[Stored data entries]
= = =
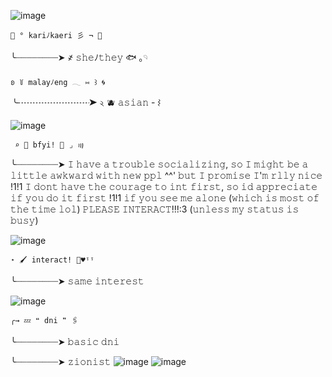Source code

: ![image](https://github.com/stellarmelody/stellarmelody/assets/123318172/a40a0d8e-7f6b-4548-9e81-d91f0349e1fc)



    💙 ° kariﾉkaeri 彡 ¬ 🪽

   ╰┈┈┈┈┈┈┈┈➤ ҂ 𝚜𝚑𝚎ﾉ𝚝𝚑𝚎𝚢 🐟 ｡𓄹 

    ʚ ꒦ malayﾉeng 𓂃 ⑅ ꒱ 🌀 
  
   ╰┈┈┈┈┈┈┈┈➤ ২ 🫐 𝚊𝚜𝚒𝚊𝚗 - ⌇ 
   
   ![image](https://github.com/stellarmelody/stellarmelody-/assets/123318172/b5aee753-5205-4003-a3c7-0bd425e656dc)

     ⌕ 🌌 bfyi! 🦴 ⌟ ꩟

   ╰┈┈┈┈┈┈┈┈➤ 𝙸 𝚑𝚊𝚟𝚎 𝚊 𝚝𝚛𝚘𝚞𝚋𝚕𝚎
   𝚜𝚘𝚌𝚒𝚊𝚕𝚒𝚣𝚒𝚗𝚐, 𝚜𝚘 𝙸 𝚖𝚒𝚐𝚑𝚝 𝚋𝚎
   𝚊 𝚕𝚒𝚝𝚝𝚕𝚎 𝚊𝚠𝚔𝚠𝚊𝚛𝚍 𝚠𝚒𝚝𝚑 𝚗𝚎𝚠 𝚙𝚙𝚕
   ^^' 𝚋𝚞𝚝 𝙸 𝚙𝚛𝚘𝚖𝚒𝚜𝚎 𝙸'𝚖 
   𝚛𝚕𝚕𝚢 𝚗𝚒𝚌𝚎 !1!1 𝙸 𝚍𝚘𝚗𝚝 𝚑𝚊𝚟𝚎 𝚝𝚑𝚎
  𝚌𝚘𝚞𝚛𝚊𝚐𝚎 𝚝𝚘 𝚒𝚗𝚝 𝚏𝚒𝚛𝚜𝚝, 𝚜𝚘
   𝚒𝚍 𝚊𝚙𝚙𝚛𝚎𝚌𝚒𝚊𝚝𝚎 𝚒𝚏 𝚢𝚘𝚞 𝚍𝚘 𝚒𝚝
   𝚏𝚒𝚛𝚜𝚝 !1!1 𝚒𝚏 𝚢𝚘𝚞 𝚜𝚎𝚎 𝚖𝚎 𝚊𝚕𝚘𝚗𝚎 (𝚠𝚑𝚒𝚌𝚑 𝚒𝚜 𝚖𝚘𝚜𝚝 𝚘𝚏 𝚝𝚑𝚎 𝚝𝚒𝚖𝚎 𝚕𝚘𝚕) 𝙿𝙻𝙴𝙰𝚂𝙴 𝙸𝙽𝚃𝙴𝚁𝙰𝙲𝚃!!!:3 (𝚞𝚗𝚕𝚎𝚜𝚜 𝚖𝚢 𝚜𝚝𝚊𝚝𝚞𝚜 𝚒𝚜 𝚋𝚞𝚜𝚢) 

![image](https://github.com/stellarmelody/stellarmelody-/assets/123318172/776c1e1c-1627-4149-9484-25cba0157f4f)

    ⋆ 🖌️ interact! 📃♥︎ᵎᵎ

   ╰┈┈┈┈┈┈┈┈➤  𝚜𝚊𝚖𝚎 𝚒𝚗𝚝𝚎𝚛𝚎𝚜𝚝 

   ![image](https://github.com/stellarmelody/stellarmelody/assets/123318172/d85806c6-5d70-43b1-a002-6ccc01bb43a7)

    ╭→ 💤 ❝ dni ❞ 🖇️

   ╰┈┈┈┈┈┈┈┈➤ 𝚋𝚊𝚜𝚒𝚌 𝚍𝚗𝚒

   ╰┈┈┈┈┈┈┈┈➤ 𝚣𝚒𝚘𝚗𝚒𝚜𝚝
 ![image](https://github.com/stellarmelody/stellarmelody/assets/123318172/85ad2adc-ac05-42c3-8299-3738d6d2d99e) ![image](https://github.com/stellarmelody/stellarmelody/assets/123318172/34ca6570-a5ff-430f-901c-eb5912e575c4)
= = =
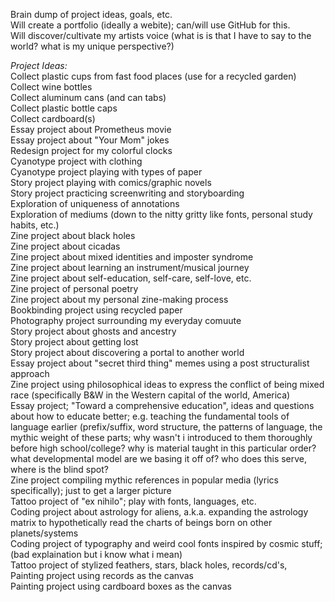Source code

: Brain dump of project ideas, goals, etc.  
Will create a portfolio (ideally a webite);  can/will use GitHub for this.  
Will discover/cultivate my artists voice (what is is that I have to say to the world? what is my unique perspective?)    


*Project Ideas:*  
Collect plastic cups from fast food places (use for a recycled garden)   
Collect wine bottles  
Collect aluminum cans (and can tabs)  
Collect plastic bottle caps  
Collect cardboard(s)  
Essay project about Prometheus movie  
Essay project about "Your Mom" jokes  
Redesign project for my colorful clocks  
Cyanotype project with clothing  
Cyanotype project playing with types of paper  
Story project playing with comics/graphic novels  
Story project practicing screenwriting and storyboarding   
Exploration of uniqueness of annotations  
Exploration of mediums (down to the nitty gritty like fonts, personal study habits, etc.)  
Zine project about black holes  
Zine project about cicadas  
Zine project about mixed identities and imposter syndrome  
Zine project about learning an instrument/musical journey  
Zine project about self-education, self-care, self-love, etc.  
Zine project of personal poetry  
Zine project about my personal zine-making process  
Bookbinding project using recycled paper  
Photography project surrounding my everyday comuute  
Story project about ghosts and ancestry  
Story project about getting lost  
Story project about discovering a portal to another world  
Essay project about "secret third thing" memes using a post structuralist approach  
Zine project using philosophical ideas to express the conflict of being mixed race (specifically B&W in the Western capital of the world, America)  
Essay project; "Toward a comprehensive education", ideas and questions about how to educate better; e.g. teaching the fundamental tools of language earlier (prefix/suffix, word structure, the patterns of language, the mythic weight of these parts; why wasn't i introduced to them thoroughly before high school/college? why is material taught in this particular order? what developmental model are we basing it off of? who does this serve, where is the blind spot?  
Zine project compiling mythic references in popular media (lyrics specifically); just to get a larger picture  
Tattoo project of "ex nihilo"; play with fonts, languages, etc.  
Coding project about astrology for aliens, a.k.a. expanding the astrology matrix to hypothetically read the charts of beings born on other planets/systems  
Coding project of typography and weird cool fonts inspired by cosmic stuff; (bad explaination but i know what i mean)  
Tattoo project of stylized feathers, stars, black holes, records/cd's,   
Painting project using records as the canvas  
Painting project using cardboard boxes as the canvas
= = =
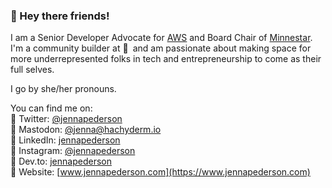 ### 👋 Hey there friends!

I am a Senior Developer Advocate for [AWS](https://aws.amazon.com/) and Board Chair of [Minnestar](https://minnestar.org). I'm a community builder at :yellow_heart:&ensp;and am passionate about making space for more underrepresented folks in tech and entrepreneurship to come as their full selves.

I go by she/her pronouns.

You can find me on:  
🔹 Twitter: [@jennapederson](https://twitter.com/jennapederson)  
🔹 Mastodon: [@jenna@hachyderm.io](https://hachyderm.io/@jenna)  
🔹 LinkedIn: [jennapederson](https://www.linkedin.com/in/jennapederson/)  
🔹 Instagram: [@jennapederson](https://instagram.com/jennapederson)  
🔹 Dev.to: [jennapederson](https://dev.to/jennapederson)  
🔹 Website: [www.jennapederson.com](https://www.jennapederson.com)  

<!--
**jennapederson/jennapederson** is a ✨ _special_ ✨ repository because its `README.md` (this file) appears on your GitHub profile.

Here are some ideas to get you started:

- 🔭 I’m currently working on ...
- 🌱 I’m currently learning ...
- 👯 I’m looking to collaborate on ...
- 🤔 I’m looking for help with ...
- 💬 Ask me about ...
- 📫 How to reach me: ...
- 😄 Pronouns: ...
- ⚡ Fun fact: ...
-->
= = =
What the task requires ▸ Could you write out, exactly as they stand, only the lines above that begin at the line with "fonts, languages, etc." and stop after the line with "Painting project using cardboard"?

Result for this task ▸
Tattoo project of "ex nihilo"; play with fonts, languages, etc.  
Coding project about astrology for aliens, a.k.a. expanding the astrology matrix to hypothetically read the charts of beings born on other planets/systems  
Coding project of typography and weird cool fonts inspired by cosmic stuff; (bad explaination but i know what i mean)  
Tattoo project of stylized feathers, stars, black holes, records/cd's,   
Painting project using records as the canvas  
Painting project using cardboard boxes as the canvas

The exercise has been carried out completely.